▶ [AIM OF THE TASK]
Keyword search on "Upsilon": report each line of the records that contains it.

┌──

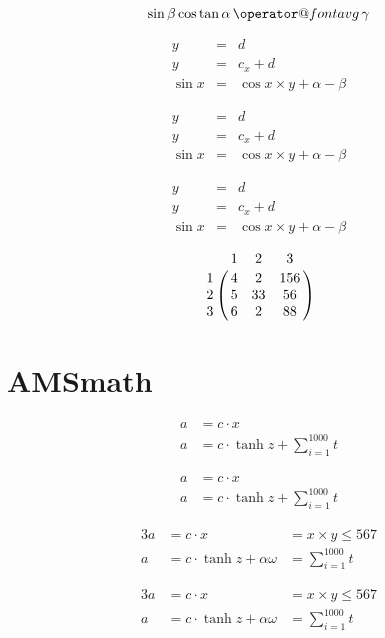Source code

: \documentclass[12pt,ngerman,parskip=half]{scrartcl}
\makeatletter
\newcommand{\avg}{\mathop{\operator@font avg}}
\makeatother
\begin{document}
\begin{equation}
\sin \beta \cos \tan \alpha \avg \gamma
\end{equation}

\begin{eqnarray} %
y &=& d \\
y &=& c_x +d \\
\sin x &=& \cos x \times y + \alpha - \beta
\end{eqnarray}

\begin{eqnarray*} %
y &=& d \\
y &=& c_x +d \\
\sin x &=& \cos x \times y + \alpha - \beta
\end{eqnarray*}

\[
\begin{array}{lcr} %
y &=& d \\
y &=& c_x +d \\
\sin x &=& \cos x \times y + \alpha - \beta
\end{array}
\]

\[ %
\bordermatrix{
   & 1 & 2 & 3 \cr
1 & 4 & 2 & 156 \cr
2 & 5 & 33 & 56 \cr
3 & 6 & 2 & 88 \cr
}
\]

\section{AMSmath}

\begin{align} %
a &= c \cdot x \\
a &= c \cdot \tanh z + \sum_{i=1}^{1000} t
\end{align}

\begin{align*} %
a &= c \cdot x \\
a &= c \cdot \tanh z + \sum_{i=1}^{1000} t
\end{align*}

\begin{alignat}{3}
a &= c \cdot x &= x\times y \leq 567 \\
a &= c \cdot \tanh z + \alpha\omega &= \sum_{i=1}^{1000} t
\end{alignat}

\begin{alignat*}{3}
a &= c \cdot x &= x\times y \leq 567 \\
a &= c \cdot \tanh z + \alpha\omega &= \sum_{i=1}^{1000} t
\end{alignat*}
\end{document}
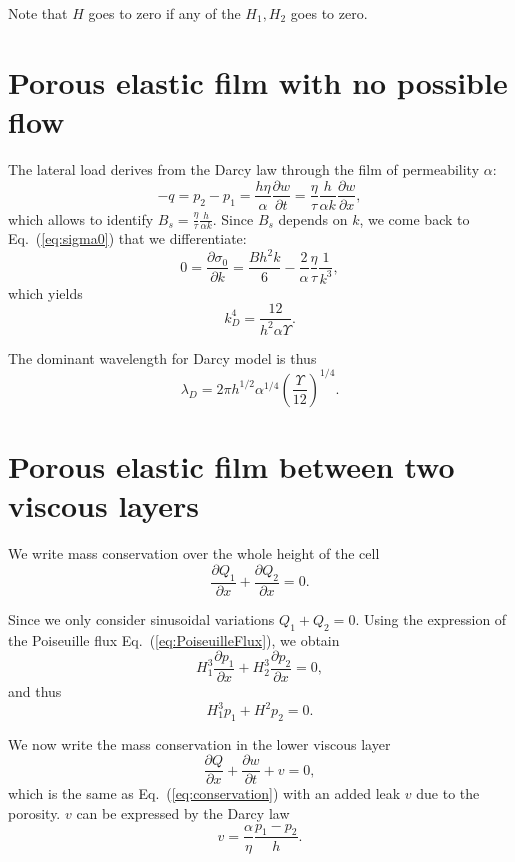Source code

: \documentclass[12pt,a4paper]{revtex4}
\begin{document}
Note that $H$ goes to zero if any of the $H_1,H_2$ goes to zero.

\section{Porous elastic film with no possible flow}
The lateral load derives from the Darcy law through the film of permeability $\alpha$:
\begin{equation}
-q = p_2-p_1 = \frac{h\eta}{\alpha}\frac{\partial w}{\partial t} = \frac{\eta}{\tau}\frac{h}{\alpha k} \frac{\partial w}{\partial x},
\end{equation}
which allows to identify $B_s = \frac{\eta}{\tau}\frac{h}{\alpha k}$. Since $B_s$ depends on $k$, we come back to Eq.~(\ref{eq:sigma0}) that we differentiate:
\begin{equation}
0 = \frac{\partial\sigma_0}{\partial k}
 = \frac{Bh^2 k}{6} - \frac{2}{\alpha}\frac{\eta}{\tau}\frac{1}{k^3},
\end{equation}
which yields 
\begin{equation}
k_D^4 = \frac{12}{h^2\alpha\Upsilon}.
\end{equation}

The dominant wavelength for Darcy model is thus
\begin{equation}
\lambda_D = 2\pi h^{1/2}\alpha^{1/4}\left(\frac{\Upsilon}{12}\right)^{1/4}.
\end{equation}

\section{Porous elastic film between two viscous layers}
We write mass conservation over the whole height of the cell
\begin{equation}
\frac{\partial Q_1}{\partial x} + \frac{\partial Q_2}{\partial x} = 0.
\end{equation}

Since we only consider sinusoidal variations $Q_1 + Q_2 = 0$. Using the expression of the Poiseuille flux Eq.~(\ref{eq:PoiseuilleFlux}), we obtain
\begin{equation}
H_1^3 \frac{\partial p_1}{\partial x} + H_2^3 \frac{\partial p_2}{\partial x} = 0,
\end{equation}
and thus
\begin{equation}
H_1^3 p_1 + H^2 p_2 = 0.
\label{eq:pressures}
\end{equation}

We now write the mass conservation in the lower viscous layer
\begin{equation}
\frac{\partial Q}{\partial x} + \frac{\partial w}{\partial t} + v = 0,
\label{eq:conservationDarcy}
\end{equation}
which is the same as Eq.~(\ref{eq:conservation}) with an added leak $v$ due to the porosity. $v$ can be expressed by the Darcy law
\begin{equation}
v = \frac{\alpha}{\eta} \frac{p_1-p_2}{h}.
\label{eq:Darcy}
\end{equation}
\end{document}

└──

▶ [EXERCISE RESULT]
k_D^4 = \frac{12}{h^2\alpha\Upsilon}.
\lambda_D = 2\pi h^{1/2}\alpha^{1/4}\left(\frac{\Upsilon}{12}\right)^{1/4}.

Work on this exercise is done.